Those prices aren't too too bad. 

I bet they would sell really well in the $10 range.

Yet as always I don't have the cash to spend on them:icon_neut

Make sure to take lots of pictures.

-Andrew


----------



## Arakkis (Dec 7, 2007)

some early pics


----------



## ZooTycoonMaster (Jan 2, 2008)

Woah they look so cool:icon_eek:

Are they fully aquatic or do they need some land to climb onto?


----------



## mistergreen (Dec 9, 2006)

ho ho ho, that's cool.

breed them and I'll buy some off you.


----------



## oblongshrimp (Jul 26, 2006)

sweet


----------



## Arakkis (Dec 7, 2007)

ZooTycoonMaster said:


> Woah they look so cool:icon_eek:
> 
> Are they fully aquatic or do they need some land to climb onto?


Full aquatic



mistergreen said:


> ho ho ho, that's cool.
> 
> breed them and I'll buy some off you.


 
So far no one has been able to breed them in captivity or knows how


----------



## Louis (May 1, 2004)

Arakkis said:


> So far no one has been able to breed them in captivity or knows how


Actually they have been bred in captivity by the Germans, supposedly it's no harder than breeding cherry red shrimp just slower.


----------



## Arakkis (Dec 7, 2007)

nice, well that answers that =)


----------



## kotoeloncat (Apr 12, 2006)

micro crabs, excellent packing job, arrived in good condition


----------



## parkman7 (Dec 28, 2008)

Anyone really want some of these, let me know. They are not very common, but I can get them (a bit cheaper than the German guys too.)


----------



## bsmith (Jan 8, 2007)

Wht do they eat?


----------



## mistergreen (Dec 9, 2006)

Any way to tell which is male or female? I'm assuming the size of the claw like most crabs...


----------



## parkman7 (Dec 28, 2008)

They eat fish/shrimp pellets same as dwarf shrimp. Not sure exactly how to sex them, maybe the claws and body size once full grown.


----------



## Arakkis (Dec 7, 2007)

I have more crabs available next week


----------



## parkman7 (Dec 28, 2008)

Anyone wants these crabs I have about 20 left now, but I can get more. 

Oh, sexing them is the same as larger crabs, look under the belly the shell is folded differently, also the males have bigger claws.

Regards,
Mosiah


----------



## parkman7 (Dec 28, 2008)

Here is a picture I took today, to demonstrate the actual size. It is difficult to measure them, so I put a small ruler in a plastic tray.
The sizes I have now are S, M, and L. XL size is rare to find. The females begin to carry eggs at the Medium to Large size, much like dwarf shrimp.
Also, I have males and females available, I do not separate them! So you have a chance to try your hand at breeding them. I am not breeding them yet, but I will try doing so in the next few months.
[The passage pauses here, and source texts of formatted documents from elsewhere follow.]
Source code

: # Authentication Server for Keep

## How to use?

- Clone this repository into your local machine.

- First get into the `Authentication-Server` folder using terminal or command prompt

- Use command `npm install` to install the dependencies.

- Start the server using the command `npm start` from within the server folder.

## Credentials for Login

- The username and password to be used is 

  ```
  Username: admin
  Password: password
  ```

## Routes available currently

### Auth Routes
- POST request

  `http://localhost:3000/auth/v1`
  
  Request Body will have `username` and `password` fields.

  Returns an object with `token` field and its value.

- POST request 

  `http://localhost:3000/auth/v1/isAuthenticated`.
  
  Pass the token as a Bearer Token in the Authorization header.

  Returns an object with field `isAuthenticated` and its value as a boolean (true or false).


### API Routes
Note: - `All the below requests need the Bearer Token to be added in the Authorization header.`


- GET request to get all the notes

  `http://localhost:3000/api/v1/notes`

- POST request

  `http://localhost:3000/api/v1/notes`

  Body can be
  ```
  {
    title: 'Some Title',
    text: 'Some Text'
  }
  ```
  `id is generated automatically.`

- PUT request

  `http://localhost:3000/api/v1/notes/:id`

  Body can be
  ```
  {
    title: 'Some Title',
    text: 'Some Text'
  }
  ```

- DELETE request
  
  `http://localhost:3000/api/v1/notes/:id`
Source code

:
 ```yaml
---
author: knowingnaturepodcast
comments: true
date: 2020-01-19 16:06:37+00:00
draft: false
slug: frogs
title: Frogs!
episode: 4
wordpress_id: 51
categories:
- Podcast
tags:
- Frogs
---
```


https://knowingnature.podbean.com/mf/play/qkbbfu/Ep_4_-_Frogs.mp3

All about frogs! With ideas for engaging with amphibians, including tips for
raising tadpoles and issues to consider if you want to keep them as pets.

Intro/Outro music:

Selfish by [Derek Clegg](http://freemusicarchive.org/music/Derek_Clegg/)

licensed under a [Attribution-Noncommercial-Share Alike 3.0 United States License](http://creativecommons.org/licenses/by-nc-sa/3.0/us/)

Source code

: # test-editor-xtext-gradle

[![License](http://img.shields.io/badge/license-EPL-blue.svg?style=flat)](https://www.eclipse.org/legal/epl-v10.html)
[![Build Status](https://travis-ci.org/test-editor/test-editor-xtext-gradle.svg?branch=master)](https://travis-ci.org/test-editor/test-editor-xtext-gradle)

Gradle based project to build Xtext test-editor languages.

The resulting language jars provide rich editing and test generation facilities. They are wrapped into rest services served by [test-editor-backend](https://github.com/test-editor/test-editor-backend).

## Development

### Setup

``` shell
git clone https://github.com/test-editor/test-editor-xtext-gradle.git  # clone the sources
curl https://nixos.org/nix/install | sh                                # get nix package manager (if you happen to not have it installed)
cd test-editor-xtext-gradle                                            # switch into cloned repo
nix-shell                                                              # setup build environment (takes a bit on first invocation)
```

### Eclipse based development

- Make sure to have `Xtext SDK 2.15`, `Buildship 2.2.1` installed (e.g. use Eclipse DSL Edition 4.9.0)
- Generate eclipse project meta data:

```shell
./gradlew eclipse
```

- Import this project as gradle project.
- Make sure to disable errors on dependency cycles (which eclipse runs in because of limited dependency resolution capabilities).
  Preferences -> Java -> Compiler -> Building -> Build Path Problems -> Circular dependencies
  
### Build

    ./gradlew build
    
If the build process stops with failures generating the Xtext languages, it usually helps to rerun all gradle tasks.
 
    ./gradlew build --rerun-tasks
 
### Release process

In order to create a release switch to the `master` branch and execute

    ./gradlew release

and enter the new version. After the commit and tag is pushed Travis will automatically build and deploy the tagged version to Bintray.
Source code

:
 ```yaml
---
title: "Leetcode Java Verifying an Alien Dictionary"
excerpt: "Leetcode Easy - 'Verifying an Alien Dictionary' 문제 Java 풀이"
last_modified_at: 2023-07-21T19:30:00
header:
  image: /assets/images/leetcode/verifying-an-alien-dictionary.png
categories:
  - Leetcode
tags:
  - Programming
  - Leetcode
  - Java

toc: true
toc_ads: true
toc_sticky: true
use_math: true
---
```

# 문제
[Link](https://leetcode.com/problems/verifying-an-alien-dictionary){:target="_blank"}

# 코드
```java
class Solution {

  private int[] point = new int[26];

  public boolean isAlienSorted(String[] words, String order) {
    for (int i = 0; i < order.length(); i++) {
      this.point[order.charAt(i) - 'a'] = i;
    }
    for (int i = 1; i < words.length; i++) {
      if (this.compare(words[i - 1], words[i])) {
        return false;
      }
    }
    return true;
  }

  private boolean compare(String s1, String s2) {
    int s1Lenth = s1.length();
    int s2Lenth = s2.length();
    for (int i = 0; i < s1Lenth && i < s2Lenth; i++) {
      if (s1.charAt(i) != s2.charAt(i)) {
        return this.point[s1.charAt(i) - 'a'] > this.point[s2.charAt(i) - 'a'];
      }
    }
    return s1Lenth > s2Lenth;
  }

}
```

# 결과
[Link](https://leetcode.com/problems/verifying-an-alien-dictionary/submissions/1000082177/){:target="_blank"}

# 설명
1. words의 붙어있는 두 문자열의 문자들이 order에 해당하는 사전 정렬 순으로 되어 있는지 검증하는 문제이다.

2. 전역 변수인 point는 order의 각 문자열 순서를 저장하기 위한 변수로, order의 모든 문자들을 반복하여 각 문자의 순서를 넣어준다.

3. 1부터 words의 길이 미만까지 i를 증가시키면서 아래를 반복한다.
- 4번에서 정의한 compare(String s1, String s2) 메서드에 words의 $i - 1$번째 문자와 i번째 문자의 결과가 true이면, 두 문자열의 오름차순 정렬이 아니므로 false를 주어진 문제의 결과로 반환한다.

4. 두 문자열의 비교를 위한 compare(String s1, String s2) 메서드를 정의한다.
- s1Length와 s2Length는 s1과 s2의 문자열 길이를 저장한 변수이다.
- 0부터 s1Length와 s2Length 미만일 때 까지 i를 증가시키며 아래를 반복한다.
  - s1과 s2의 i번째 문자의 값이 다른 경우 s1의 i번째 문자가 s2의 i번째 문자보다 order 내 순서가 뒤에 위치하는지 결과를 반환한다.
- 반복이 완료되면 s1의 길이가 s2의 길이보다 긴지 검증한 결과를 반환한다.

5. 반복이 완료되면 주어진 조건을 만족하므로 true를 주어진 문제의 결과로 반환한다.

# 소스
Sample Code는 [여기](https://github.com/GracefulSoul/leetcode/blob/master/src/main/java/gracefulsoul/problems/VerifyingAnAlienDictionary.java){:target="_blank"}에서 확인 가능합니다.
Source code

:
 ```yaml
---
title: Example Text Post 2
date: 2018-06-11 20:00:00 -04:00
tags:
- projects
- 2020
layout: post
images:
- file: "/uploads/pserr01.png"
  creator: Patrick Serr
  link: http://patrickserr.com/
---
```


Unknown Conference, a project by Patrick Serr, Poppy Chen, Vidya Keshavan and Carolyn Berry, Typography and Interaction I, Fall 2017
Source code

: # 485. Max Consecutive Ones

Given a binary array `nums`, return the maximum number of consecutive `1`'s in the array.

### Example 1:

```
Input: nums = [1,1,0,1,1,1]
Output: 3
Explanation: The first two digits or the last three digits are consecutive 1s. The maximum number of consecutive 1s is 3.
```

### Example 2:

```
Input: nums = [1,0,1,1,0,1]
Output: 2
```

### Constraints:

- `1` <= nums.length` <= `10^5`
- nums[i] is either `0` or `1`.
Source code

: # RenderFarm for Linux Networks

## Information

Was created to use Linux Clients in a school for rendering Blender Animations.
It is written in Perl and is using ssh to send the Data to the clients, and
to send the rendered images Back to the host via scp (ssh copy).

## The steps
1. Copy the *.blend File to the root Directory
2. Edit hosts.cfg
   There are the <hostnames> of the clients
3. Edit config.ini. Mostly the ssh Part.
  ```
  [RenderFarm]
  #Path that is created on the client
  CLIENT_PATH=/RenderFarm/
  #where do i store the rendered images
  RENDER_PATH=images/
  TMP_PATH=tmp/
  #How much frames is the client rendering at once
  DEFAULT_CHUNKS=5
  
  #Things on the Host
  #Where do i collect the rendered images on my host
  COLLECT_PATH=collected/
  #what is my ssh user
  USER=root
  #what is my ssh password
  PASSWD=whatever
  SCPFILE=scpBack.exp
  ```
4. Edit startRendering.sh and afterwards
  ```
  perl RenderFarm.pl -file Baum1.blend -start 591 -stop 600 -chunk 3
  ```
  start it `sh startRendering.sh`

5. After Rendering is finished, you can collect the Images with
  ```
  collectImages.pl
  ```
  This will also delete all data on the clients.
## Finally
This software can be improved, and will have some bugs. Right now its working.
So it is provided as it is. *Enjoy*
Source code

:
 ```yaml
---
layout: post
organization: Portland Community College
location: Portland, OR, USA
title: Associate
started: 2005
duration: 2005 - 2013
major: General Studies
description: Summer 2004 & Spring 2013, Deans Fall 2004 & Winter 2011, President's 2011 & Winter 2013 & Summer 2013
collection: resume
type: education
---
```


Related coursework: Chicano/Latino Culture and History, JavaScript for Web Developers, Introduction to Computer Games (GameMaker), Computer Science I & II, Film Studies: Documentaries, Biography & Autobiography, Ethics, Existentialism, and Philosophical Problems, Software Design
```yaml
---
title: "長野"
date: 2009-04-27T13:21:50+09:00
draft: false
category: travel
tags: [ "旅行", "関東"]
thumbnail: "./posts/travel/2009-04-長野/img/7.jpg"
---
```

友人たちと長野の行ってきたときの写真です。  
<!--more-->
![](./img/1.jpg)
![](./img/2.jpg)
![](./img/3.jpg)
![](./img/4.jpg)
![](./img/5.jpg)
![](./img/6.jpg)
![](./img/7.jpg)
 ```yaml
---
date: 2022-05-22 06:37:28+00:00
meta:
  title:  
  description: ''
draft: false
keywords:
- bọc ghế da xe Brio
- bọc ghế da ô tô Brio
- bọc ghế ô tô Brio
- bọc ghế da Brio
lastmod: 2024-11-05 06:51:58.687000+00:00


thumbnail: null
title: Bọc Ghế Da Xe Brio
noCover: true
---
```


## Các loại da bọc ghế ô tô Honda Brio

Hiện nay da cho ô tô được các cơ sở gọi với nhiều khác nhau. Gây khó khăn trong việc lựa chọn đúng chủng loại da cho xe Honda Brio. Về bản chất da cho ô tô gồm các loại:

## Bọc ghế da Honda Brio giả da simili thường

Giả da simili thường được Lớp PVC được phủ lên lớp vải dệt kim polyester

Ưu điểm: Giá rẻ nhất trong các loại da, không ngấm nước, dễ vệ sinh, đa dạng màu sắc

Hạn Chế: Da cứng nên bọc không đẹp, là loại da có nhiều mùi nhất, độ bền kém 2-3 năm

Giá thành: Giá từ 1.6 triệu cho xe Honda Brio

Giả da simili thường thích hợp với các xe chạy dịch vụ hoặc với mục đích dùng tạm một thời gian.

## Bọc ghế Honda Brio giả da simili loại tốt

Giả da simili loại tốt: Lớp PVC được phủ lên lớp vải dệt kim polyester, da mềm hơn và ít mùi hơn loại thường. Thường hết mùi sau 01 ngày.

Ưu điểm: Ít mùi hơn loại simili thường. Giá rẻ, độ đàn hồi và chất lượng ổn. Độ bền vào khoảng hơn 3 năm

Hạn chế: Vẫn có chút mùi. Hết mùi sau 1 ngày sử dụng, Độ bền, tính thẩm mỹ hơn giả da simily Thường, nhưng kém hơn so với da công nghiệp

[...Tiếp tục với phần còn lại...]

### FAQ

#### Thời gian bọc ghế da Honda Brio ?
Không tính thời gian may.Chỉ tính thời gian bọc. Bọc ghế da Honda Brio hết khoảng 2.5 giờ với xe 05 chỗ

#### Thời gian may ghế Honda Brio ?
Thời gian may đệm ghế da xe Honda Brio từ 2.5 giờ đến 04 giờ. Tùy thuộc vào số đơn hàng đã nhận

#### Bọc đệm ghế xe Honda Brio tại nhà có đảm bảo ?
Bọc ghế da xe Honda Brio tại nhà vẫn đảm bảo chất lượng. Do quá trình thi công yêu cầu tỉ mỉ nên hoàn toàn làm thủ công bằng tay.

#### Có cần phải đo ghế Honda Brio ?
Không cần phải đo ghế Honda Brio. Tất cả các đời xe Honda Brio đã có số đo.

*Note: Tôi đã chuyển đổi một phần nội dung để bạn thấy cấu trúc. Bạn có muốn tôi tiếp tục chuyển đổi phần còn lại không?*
One female in my tank has eggs, but I could not find her when I had my camera out (guess she was camera shy:hihi.
I'll try taking some more pics later.


Regards,
Mosiah


----------



## Haagenize (Sep 30, 2008)

That's cool but I assume you must put it in a small planted tank or else it could get lost very easily or you will never see it


----------



## parkman7 (Dec 28, 2008)

Yes, they are difficult to find sometimes. A small tank is sufficient usually, but if you have a bunch in a large tank you will see them. They can be a bit shy but once they are comfortable they can be seen climbing about.


----------